Document images with source code

★ ★ ★ ★

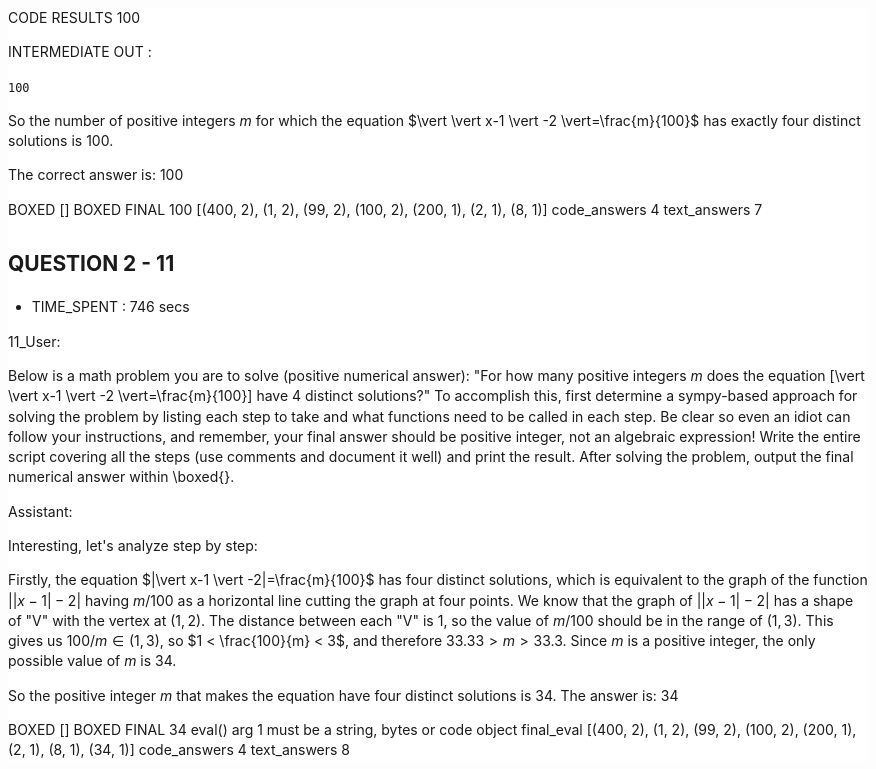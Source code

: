 CODE RESULTS 100

INTERMEDIATE OUT :
```output
100
```

So the number of positive integers $m$ for which the equation $\vert \vert x-1 \vert -2 \vert=\frac{m}{100}$ has exactly four distinct solutions is 100.

The correct answer is: $100$

BOXED []
BOXED FINAL 100
[(400, 2), (1, 2), (99, 2), (100, 2), (200, 1), (2, 1), (8, 1)]
code_answers 4 text_answers 7



## QUESTION 2 - 11 
- TIME_SPENT : 746 secs

11_User:

Below is a math problem you are to solve (positive numerical answer):
"For how many positive integers $m$ does the equation \[\vert \vert x-1 \vert -2 \vert=\frac{m}{100}\] have $4$ distinct solutions?"
To accomplish this, first determine a sympy-based approach for solving the problem by listing each step to take and what functions need to be called in each step. Be clear so even an idiot can follow your instructions, and remember, your final answer should be positive integer, not an algebraic expression!
Write the entire script covering all the steps (use comments and document it well) and print the result. After solving the problem, output the final numerical answer within \boxed{}.

Assistant: 

Interesting, let's analyze step by step:



Firstly, the equation $|\vert x-1 \vert -2|=\frac{m}{100}$ has four distinct solutions, which is equivalent to the graph of the function $\vert \vert x-1 \vert -2 \vert$ having $m/100$ as a horizontal line cutting the graph at four points. We know that the graph of $\vert \vert x-1 \vert -2 \vert$ has a shape of "V" with the vertex at $(1, 2)$. The distance between each "V" is $1$, so the value of $m/100$ should be in the range of $(1, 3)$. This gives us $100/m \in (1, 3)$, so $1 < \frac{100}{m} < 3$, and therefore $33.33 > m > 33.3$. Since $m$ is a positive integer, the only possible value of $m$ is $34$.

So the positive integer $m$ that makes the equation have four distinct solutions is $34$. The answer is: 34

BOXED []
BOXED FINAL 34
eval() arg 1 must be a string, bytes or code object final_eval
[(400, 2), (1, 2), (99, 2), (100, 2), (200, 1), (2, 1), (8, 1), (34, 1)]
code_answers 4 text_answers 8

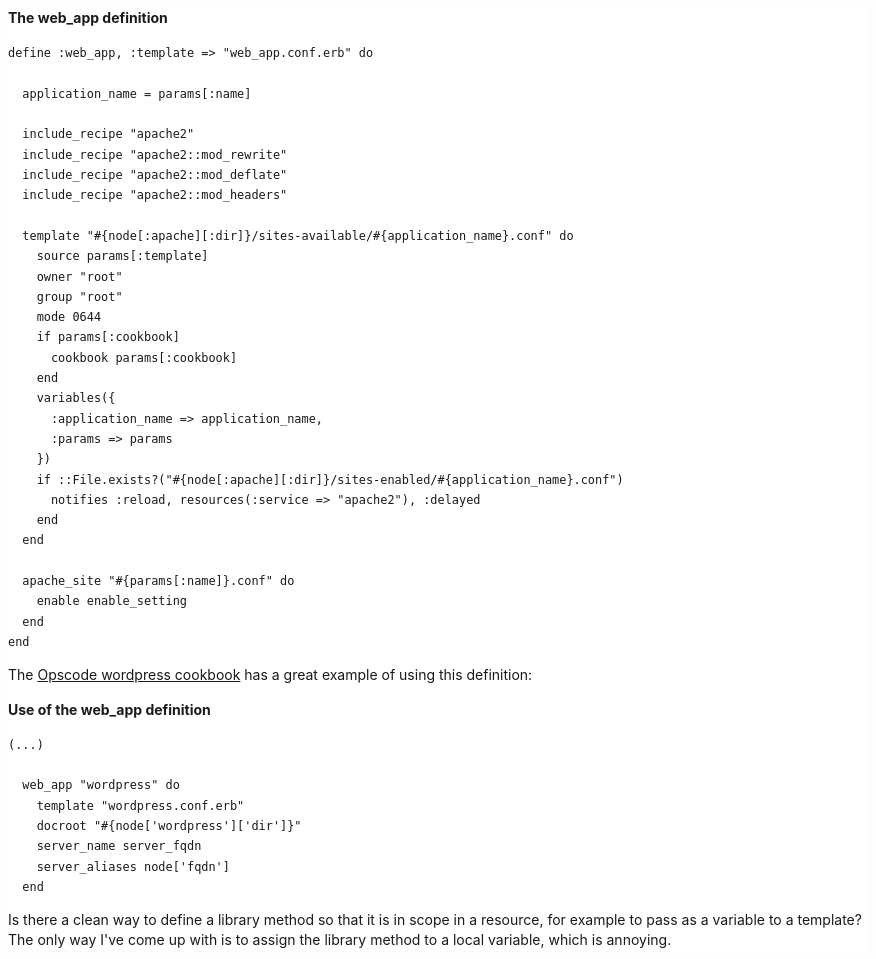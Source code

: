 **The web\_app definition**

    define :web_app, :template => "web_app.conf.erb" do

      application_name = params[:name]

      include_recipe "apache2"
      include_recipe "apache2::mod_rewrite"
      include_recipe "apache2::mod_deflate"
      include_recipe "apache2::mod_headers"

      template "#{node[:apache][:dir]}/sites-available/#{application_name}.conf" do
        source params[:template]
        owner "root"
        group "root"
        mode 0644
        if params[:cookbook]
          cookbook params[:cookbook]
        end
        variables({
          :application_name => application_name,
          :params => params
        })
        if ::File.exists?("#{node[:apache][:dir]}/sites-enabled/#{application_name}.conf")
          notifies :reload, resources(:service => "apache2"), :delayed
        end
      end

      apache_site "#{params[:name]}.conf" do
        enable enable_setting
      end
    end

The [Opscode wordpress
cookbook](http://community.opscode.com/cookbooks/wordpress) has a great
example of using this definition:

**Use of the web\_app definition**

    (...)

      web_app "wordpress" do
        template "wordpress.conf.erb"
        docroot "#{node['wordpress']['dir']}"
        server_name server_fqdn
        server_aliases node['fqdn']
      end

  
  
  
  

  

Is there a clean way to define a library method so that it is in scope
in a resource, for example to pass as a variable to a template? The only
way I've come up with is to assign the library method to a local
variable, which is annoying.
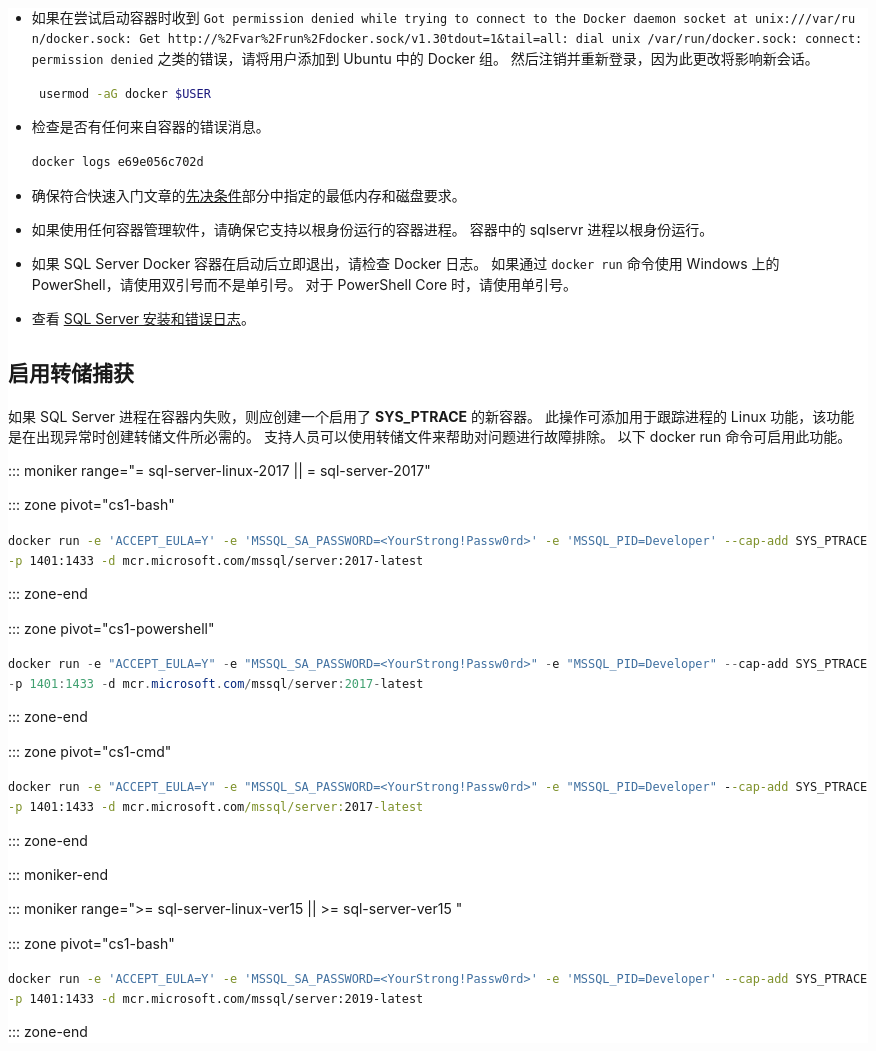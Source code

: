 - 如果在尝试启动容器时收到 `Got permission denied while trying to connect to the Docker daemon socket at unix:///var/run/docker.sock: Get http://%2Fvar%2Frun%2Fdocker.sock/v1.30tdout=1&tail=all: dial unix /var/run/docker.sock: connect: permission denied` 之类的错误，请将用户添加到 Ubuntu 中的 Docker 组。 然后注销并重新登录，因为此更改将影响新会话。 

   ```bash
    usermod -aG docker $USER
   ```

- 检查是否有任何来自容器的错误消息。

   ```bash
   docker logs e69e056c702d
   ```

- 确保符合快速入门文章的[先决条件](quickstart-install-connect-docker.md#requirements)部分中指定的最低内存和磁盘要求。

- 如果使用任何容器管理软件，请确保它支持以根身份运行的容器进程。 容器中的 sqlservr 进程以根身份运行。

- 如果 SQL Server Docker 容器在启动后立即退出，请检查 Docker 日志。 如果通过 `docker run` 命令使用 Windows 上的 PowerShell，请使用双引号而不是单引号。 对于 PowerShell Core 时，请使用单引号。

- 查看 [SQL Server 安装和错误日志](#errorlogs)。

## <a name="enable-dump-captures"></a>启用转储捕获

如果 SQL Server 进程在容器内失败，则应创建一个启用了 **SYS_PTRACE** 的新容器。 此操作可添加用于跟踪进程的 Linux 功能，该功能是在出现异常时创建转储文件所必需的。 支持人员可以使用转储文件来帮助对问题进行故障排除。 以下 docker run 命令可启用此功能。


::: moniker range="= sql-server-linux-2017 || = sql-server-2017"

::: zone pivot="cs1-bash"
```bash
docker run -e 'ACCEPT_EULA=Y' -e 'MSSQL_SA_PASSWORD=<YourStrong!Passw0rd>' -e 'MSSQL_PID=Developer' --cap-add SYS_PTRACE -p 1401:1433 -d mcr.microsoft.com/mssql/server:2017-latest
```
::: zone-end

::: zone pivot="cs1-powershell"
```PowerShell
docker run -e "ACCEPT_EULA=Y" -e "MSSQL_SA_PASSWORD=<YourStrong!Passw0rd>" -e "MSSQL_PID=Developer" --cap-add SYS_PTRACE -p 1401:1433 -d mcr.microsoft.com/mssql/server:2017-latest
```
::: zone-end

::: zone pivot="cs1-cmd"
```cmd
docker run -e "ACCEPT_EULA=Y" -e "MSSQL_SA_PASSWORD=<YourStrong!Passw0rd>" -e "MSSQL_PID=Developer" --cap-add SYS_PTRACE -p 1401:1433 -d mcr.microsoft.com/mssql/server:2017-latest
```
::: zone-end

::: moniker-end

::: moniker range=">= sql-server-linux-ver15 || >= sql-server-ver15 "

::: zone pivot="cs1-bash"
```bash
docker run -e 'ACCEPT_EULA=Y' -e 'MSSQL_SA_PASSWORD=<YourStrong!Passw0rd>' -e 'MSSQL_PID=Developer' --cap-add SYS_PTRACE -p 1401:1433 -d mcr.microsoft.com/mssql/server:2019-latest
```
::: zone-end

★ ★ ★ ★

• **Description of the task**: Print every entry above verbatim but drop the images.

• **Solution for this problem**:
Source code

: CODE RESULTS 100

INTERMEDIATE OUT :
```output
100
```

So the number of positive integers $m$ for which the equation $\vert \vert x-1 \vert -2 \vert=\frac{m}{100}$ has exactly four distinct solutions is 100.

The correct answer is: $100$

BOXED []
BOXED FINAL 100
[(400, 2), (1, 2), (99, 2), (100, 2), (200, 1), (2, 1), (8, 1)]
code_answers 4 text_answers 7



## QUESTION 2 - 11 
- TIME_SPENT : 746 secs

11_User:

Below is a math problem you are to solve (positive numerical answer):
"For how many positive integers $m$ does the equation \[\vert \vert x-1 \vert -2 \vert=\frac{m}{100}\] have $4$ distinct solutions?"
To accomplish this, first determine a sympy-based approach for solving the problem by listing each step to take and what functions need to be called in each step. Be clear so even an idiot can follow your instructions, and remember, your final answer should be positive integer, not an algebraic expression!
Write the entire script covering all the steps (use comments and document it well) and print the result. After solving the problem, output the final numerical answer within \boxed{}.

Assistant: 

Interesting, let's analyze step by step:



Firstly, the equation $|\vert x-1 \vert -2|=\frac{m}{100}$ has four distinct solutions, which is equivalent to the graph of the function $\vert \vert x-1 \vert -2 \vert$ having $m/100$ as a horizontal line cutting the graph at four points. We know that the graph of $\vert \vert x-1 \vert -2 \vert$ has a shape of "V" with the vertex at $(1, 2)$. The distance between each "V" is $1$, so the value of $m/100$ should be in the range of $(1, 3)$. This gives us $100/m \in (1, 3)$, so $1 < \frac{100}{m} < 3$, and therefore $33.33 > m > 33.3$. Since $m$ is a positive integer, the only possible value of $m$ is $34$.

So the positive integer $m$ that makes the equation have four distinct solutions is $34$. The answer is: 34

BOXED []
BOXED FINAL 34
eval() arg 1 must be a string, bytes or code object final_eval
[(400, 2), (1, 2), (99, 2), (100, 2), (200, 1), (2, 1), (8, 1), (34, 1)]
code_answers 4 text_answers 8

Source code

: **The web\_app definition**

    define :web_app, :template => "web_app.conf.erb" do

      application_name = params[:name]

      include_recipe "apache2"
      include_recipe "apache2::mod_rewrite"
      include_recipe "apache2::mod_deflate"
      include_recipe "apache2::mod_headers"

      template "#{node[:apache][:dir]}/sites-available/#{application_name}.conf" do
        source params[:template]
        owner "root"
        group "root"
        mode 0644
        if params[:cookbook]
          cookbook params[:cookbook]
        end
        variables({
          :application_name => application_name,
          :params => params
        })
        if ::File.exists?("#{node[:apache][:dir]}/sites-enabled/#{application_name}.conf")
          notifies :reload, resources(:service => "apache2"), :delayed
        end
      end

      apache_site "#{params[:name]}.conf" do
        enable enable_setting
      end
    end

The [Opscode wordpress
cookbook](http://community.opscode.com/cookbooks/wordpress) has a great
example of using this definition:

**Use of the web\_app definition**

    (...)

      web_app "wordpress" do
        template "wordpress.conf.erb"
        docroot "#{node['wordpress']['dir']}"
        server_name server_fqdn
        server_aliases node['fqdn']
      end

  
  
  
  

  

Is there a clean way to define a library method so that it is in scope
in a resource, for example to pass as a variable to a template? The only
way I've come up with is to assign the library method to a local
variable, which is annoying.
Source code

: - 如果在尝试启动容器时收到 `Got permission denied while trying to connect to the Docker daemon socket at unix:///var/run/docker.sock: Get http://%2Fvar%2Frun%2Fdocker.sock/v1.30tdout=1&tail=all: dial unix /var/run/docker.sock: connect: permission denied` 之类的错误，请将用户添加到 Ubuntu 中的 Docker 组。 然后注销并重新登录，因为此更改将影响新会话。 

   ```bash
    usermod -aG docker $USER
   ```

- 检查是否有任何来自容器的错误消息。

   ```bash
   docker logs e69e056c702d
   ```

- 确保符合快速入门文章的[先决条件](quickstart-install-connect-docker.md#requirements)部分中指定的最低内存和磁盘要求。

- 如果使用任何容器管理软件，请确保它支持以根身份运行的容器进程。 容器中的 sqlservr 进程以根身份运行。

- 如果 SQL Server Docker 容器在启动后立即退出，请检查 Docker 日志。 如果通过 `docker run` 命令使用 Windows 上的 PowerShell，请使用双引号而不是单引号。 对于 PowerShell Core 时，请使用单引号。

- 查看 [SQL Server 安装和错误日志](#errorlogs)。

## <a name="enable-dump-captures"></a>启用转储捕获

如果 SQL Server 进程在容器内失败，则应创建一个启用了 **SYS_PTRACE** 的新容器。 此操作可添加用于跟踪进程的 Linux 功能，该功能是在出现异常时创建转储文件所必需的。 支持人员可以使用转储文件来帮助对问题进行故障排除。 以下 docker run 命令可启用此功能。


::: moniker range="= sql-server-linux-2017 || = sql-server-2017"

::: zone pivot="cs1-bash"
```bash
docker run -e 'ACCEPT_EULA=Y' -e 'MSSQL_SA_PASSWORD=<YourStrong!Passw0rd>' -e 'MSSQL_PID=Developer' --cap-add SYS_PTRACE -p 1401:1433 -d mcr.microsoft.com/mssql/server:2017-latest
```
::: zone-end

::: zone pivot="cs1-powershell"
```PowerShell
docker run -e "ACCEPT_EULA=Y" -e "MSSQL_SA_PASSWORD=<YourStrong!Passw0rd>" -e "MSSQL_PID=Developer" --cap-add SYS_PTRACE -p 1401:1433 -d mcr.microsoft.com/mssql/server:2017-latest
```
::: zone-end

::: zone pivot="cs1-cmd"
```cmd
docker run -e "ACCEPT_EULA=Y" -e "MSSQL_SA_PASSWORD=<YourStrong!Passw0rd>" -e "MSSQL_PID=Developer" --cap-add SYS_PTRACE -p 1401:1433 -d mcr.microsoft.com/mssql/server:2017-latest
```
::: zone-end

::: moniker-end

::: moniker range=">= sql-server-linux-ver15 || >= sql-server-ver15 "

::: zone pivot="cs1-bash"
```bash
docker run -e 'ACCEPT_EULA=Y' -e 'MSSQL_SA_PASSWORD=<YourStrong!Passw0rd>' -e 'MSSQL_PID=Developer' --cap-add SYS_PTRACE -p 1401:1433 -d mcr.microsoft.com/mssql/server:2019-latest
```
::: zone-end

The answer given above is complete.